Goal of the exercise :: Work out how many lines in the entries contain the string "sessionId", and give nothing but that number.

Source material ::
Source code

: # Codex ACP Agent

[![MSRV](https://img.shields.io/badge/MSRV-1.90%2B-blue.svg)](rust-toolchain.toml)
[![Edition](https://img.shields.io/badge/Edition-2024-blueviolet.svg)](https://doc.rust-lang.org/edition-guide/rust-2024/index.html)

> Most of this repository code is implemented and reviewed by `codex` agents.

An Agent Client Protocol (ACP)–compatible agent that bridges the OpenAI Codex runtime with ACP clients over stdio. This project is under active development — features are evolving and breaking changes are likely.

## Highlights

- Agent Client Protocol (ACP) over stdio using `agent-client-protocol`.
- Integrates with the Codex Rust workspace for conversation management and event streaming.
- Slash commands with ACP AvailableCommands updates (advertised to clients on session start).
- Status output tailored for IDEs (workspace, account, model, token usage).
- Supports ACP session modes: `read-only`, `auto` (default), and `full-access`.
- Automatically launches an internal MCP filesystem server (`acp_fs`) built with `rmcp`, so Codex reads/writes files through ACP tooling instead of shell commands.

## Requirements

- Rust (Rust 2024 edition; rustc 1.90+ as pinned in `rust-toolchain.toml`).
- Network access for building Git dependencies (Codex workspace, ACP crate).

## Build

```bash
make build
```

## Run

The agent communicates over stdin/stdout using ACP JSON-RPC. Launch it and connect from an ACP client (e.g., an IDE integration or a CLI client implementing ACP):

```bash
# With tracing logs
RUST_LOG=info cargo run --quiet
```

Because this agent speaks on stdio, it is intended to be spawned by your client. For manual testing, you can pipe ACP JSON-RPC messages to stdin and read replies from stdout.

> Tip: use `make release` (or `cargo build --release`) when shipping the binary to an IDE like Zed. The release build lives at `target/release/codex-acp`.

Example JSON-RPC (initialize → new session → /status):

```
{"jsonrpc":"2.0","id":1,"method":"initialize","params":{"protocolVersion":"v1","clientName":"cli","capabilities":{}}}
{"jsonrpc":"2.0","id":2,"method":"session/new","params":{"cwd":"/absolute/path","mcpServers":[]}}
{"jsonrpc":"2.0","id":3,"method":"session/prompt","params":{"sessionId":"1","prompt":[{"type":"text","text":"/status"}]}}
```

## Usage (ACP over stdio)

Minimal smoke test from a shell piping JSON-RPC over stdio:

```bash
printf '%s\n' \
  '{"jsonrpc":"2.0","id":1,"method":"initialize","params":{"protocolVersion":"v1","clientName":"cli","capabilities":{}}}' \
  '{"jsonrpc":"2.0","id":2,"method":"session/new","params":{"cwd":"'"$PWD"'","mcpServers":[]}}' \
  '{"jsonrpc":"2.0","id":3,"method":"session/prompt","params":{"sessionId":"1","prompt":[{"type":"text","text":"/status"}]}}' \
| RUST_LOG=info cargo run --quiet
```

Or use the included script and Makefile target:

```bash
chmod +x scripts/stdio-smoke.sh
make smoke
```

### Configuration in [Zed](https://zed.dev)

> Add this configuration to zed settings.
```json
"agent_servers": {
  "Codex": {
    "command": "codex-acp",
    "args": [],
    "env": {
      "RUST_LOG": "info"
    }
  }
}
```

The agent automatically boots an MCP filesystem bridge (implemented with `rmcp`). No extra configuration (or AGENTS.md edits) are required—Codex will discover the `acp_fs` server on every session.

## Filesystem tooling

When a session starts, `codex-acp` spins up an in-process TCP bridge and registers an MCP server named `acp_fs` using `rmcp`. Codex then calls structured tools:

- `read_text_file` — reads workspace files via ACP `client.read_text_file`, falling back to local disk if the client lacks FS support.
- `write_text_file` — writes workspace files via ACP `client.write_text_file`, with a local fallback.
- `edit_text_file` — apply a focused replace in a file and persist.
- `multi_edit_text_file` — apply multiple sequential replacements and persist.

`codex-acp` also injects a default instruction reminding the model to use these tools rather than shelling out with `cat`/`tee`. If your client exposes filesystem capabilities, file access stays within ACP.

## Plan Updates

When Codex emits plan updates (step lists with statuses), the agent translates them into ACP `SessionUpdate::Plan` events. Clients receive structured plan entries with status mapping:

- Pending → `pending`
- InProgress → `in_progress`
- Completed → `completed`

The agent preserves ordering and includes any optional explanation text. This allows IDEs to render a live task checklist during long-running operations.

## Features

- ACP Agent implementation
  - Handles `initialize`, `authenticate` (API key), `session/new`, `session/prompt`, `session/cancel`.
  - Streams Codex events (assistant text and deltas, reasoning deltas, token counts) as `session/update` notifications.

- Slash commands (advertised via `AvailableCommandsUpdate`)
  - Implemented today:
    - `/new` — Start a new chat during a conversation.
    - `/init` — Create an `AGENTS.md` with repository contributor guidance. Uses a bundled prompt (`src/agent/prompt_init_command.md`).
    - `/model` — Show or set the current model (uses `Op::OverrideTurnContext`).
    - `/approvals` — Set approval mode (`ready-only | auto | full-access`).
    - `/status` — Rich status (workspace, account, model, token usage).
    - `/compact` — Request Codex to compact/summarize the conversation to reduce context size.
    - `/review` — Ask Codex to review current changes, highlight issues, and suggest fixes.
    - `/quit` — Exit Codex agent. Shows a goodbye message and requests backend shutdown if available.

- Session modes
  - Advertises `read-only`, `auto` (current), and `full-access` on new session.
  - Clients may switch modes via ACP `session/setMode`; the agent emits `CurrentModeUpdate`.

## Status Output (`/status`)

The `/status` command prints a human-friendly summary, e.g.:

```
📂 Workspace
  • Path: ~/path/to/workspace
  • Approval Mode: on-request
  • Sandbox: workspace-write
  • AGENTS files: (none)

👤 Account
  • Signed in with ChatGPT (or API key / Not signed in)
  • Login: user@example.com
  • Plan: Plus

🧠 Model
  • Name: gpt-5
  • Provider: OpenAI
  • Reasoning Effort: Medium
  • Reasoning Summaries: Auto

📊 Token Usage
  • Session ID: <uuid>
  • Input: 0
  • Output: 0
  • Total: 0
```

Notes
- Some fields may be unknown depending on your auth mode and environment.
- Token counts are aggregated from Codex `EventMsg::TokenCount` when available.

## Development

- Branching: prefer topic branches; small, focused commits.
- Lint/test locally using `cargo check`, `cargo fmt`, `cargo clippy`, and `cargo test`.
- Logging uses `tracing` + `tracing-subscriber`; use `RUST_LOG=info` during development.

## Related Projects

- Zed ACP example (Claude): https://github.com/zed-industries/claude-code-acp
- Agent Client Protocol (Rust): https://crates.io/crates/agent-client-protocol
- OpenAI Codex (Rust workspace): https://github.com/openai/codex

Response to this task :: 2